The theory that the north polar region might be a practical sea route goes back to at least the 16th century when it was suggested by Robert Thorne. William Barents and Henry Hudson also believed in the Open Polar Sea. For a time, the theory was put aside due to the practical experience of navigators who encountered inpenetrable ice as they went north. But the idea was revived again in the mid-19th century by theoretical geographers such as Matthew F. Maury and August Petermann. At this time, interest in polar exploration was high due to the search for John Franklin's missing expedition, and many would-be polar explorers took up the theory, including, notably, Elisha Kent Kane, Dr. Isaac Hayes, and George De Long. It was believed that once a ship broke through the regions of thick ice that had stopped previous explorers, a temperate sea would be found beyond it.

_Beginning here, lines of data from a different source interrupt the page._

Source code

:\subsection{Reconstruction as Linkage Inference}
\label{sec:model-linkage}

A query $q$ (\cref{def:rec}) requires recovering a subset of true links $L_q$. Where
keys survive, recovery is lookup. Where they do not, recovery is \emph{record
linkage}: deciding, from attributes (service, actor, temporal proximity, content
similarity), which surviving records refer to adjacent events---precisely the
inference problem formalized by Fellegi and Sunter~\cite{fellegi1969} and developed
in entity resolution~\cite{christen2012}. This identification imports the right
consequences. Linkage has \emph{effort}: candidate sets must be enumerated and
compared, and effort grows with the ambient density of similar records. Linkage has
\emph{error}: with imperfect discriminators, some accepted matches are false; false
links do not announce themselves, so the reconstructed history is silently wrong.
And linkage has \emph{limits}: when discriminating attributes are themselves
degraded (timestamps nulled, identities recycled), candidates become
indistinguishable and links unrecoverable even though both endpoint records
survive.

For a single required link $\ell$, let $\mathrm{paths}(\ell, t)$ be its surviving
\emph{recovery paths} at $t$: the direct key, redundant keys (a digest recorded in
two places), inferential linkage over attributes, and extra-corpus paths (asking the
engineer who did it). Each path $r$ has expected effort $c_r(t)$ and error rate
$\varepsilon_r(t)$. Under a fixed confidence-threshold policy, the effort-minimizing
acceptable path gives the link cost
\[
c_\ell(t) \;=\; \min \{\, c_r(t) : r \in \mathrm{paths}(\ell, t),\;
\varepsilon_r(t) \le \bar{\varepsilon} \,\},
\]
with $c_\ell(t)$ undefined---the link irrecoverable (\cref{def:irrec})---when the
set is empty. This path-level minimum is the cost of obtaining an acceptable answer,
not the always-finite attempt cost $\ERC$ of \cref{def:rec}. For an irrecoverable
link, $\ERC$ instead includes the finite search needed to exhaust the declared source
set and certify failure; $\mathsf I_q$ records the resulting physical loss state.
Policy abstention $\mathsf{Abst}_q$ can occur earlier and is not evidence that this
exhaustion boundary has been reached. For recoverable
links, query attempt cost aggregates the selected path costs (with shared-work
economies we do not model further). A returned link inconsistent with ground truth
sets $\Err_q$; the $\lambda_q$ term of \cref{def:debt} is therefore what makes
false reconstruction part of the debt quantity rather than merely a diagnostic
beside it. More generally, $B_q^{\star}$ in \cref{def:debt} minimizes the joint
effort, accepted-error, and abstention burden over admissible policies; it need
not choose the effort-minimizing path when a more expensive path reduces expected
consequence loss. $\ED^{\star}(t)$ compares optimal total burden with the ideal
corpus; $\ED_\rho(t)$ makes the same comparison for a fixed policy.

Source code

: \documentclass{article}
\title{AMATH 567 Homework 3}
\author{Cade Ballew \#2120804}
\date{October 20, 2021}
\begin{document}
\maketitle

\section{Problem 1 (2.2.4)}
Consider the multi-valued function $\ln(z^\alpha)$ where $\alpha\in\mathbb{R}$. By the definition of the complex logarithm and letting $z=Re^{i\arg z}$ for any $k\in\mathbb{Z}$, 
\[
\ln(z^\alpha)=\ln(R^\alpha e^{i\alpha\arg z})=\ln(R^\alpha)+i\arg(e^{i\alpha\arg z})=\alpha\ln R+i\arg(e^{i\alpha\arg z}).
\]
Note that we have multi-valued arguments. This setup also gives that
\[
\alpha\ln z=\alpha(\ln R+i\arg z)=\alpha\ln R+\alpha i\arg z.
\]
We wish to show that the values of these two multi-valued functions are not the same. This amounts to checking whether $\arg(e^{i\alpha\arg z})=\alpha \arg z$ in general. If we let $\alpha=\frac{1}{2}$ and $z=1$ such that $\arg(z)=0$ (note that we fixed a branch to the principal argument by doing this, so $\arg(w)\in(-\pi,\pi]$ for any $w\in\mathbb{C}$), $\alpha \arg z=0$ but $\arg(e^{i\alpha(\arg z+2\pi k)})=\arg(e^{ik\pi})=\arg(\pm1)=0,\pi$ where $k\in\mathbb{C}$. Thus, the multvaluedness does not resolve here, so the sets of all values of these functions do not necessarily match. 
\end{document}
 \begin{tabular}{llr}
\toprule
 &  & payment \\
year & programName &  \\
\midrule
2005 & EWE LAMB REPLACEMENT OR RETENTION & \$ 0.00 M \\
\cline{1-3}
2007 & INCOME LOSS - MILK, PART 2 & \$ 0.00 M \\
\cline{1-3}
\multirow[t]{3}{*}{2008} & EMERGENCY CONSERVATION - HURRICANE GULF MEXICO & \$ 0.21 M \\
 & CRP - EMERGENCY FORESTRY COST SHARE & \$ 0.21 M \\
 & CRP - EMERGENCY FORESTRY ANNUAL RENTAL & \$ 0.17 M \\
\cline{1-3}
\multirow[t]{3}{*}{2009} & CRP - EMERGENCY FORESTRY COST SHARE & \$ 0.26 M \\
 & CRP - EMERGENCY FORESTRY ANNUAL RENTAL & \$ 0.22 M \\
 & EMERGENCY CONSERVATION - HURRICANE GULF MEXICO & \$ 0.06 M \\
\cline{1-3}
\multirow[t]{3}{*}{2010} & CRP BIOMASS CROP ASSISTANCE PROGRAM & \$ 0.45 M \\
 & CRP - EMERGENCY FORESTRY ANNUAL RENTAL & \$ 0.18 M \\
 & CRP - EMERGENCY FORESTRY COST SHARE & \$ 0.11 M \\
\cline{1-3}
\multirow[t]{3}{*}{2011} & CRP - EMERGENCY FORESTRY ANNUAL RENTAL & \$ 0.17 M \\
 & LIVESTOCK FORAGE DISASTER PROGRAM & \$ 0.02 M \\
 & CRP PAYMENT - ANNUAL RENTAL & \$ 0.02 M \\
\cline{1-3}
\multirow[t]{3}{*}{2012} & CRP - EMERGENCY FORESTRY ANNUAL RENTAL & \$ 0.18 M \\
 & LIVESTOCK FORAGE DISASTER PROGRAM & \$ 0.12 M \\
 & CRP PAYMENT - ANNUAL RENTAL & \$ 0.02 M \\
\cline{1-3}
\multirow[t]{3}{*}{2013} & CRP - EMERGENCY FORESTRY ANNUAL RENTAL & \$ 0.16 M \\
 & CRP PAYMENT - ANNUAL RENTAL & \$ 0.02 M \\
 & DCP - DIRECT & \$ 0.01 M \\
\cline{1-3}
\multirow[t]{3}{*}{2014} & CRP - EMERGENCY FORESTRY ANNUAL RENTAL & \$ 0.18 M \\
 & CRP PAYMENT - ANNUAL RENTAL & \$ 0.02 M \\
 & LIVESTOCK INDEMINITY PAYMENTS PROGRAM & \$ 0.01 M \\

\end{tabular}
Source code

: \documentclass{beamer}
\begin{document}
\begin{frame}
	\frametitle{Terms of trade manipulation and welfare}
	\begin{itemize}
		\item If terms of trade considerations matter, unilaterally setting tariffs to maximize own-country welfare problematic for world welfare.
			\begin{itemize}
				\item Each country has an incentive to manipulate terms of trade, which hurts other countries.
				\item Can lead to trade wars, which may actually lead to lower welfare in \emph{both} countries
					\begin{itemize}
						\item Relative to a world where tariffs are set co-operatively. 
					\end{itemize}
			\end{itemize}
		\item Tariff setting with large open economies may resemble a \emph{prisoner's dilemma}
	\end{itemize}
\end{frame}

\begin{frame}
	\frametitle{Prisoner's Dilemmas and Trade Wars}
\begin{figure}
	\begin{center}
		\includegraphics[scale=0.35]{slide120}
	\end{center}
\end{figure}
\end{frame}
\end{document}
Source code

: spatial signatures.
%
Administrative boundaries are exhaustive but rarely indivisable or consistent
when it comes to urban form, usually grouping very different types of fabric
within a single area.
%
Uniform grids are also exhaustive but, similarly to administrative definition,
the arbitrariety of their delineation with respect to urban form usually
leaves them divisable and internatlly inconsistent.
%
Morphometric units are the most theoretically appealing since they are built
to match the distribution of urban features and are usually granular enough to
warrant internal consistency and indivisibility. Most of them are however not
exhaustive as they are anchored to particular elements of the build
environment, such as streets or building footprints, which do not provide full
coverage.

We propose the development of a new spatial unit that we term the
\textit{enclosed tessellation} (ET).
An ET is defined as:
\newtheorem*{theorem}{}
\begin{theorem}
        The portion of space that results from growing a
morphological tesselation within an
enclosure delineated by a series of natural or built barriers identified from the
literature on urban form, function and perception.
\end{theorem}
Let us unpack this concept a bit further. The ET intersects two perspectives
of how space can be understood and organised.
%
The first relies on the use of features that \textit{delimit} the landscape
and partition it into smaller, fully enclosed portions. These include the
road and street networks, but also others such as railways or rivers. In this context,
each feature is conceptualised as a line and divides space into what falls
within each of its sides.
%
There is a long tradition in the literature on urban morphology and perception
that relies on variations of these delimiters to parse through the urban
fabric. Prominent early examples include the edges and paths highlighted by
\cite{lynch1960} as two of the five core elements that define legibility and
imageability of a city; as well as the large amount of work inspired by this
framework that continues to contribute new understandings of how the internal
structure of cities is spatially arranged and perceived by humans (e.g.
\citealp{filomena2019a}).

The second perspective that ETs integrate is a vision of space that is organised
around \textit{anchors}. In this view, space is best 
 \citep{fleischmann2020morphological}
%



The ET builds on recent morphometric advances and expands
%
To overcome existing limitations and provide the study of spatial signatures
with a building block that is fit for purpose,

Given that we know today that the North Pole is covered with thick ice, the idea of the Open Polar Sea seems patently ridiculous. However, at the time the theory was popular, its proponents made many arguments to justify it, including:
- Since sea ice only forms in proximity to land (now known to be a false theory itself), if there were no land near the North Pole, there would be no ice.
- Since there is perpetual sun during the Arctic summer, it would melt all the ice.
- Russian explorers found large areas of open water north of Spitzbergen, so surely there were other areas of open water elsewhere.
- Extrapolation of temperature readings taken in subpolar regions indicated that the region of greatest cold would be at about 80° north instead of at the pole.
- Migration patterns of certain animals seemed to suggest that the polar region was a hospitable place for them to live.
The Open Polar Sea theory was debunked gradually by the failure of the expeditions led by Kane, Hayes, and De Long. Other explorers such as George Nares also found nothing but more ice in the regions where the Open Polar Sea was supposed to exist. By the time Fridtjof Nansen and Otto Sverdrup drifted through the polar ice pack in Fram in 1893-1895, the Open Polar Sea theory was defunct.
However, scientific studies in the 2000s of climate change, project that by the end of the 21st century, the annual summer withdrawl of the polar ice cap could expose large areas of the Arctic Ocean as open water. Although the North Pole itself would remain ice-covered, a navigable seasonal sea passage from Europe to the Pacific could develop along the north coast of Asia.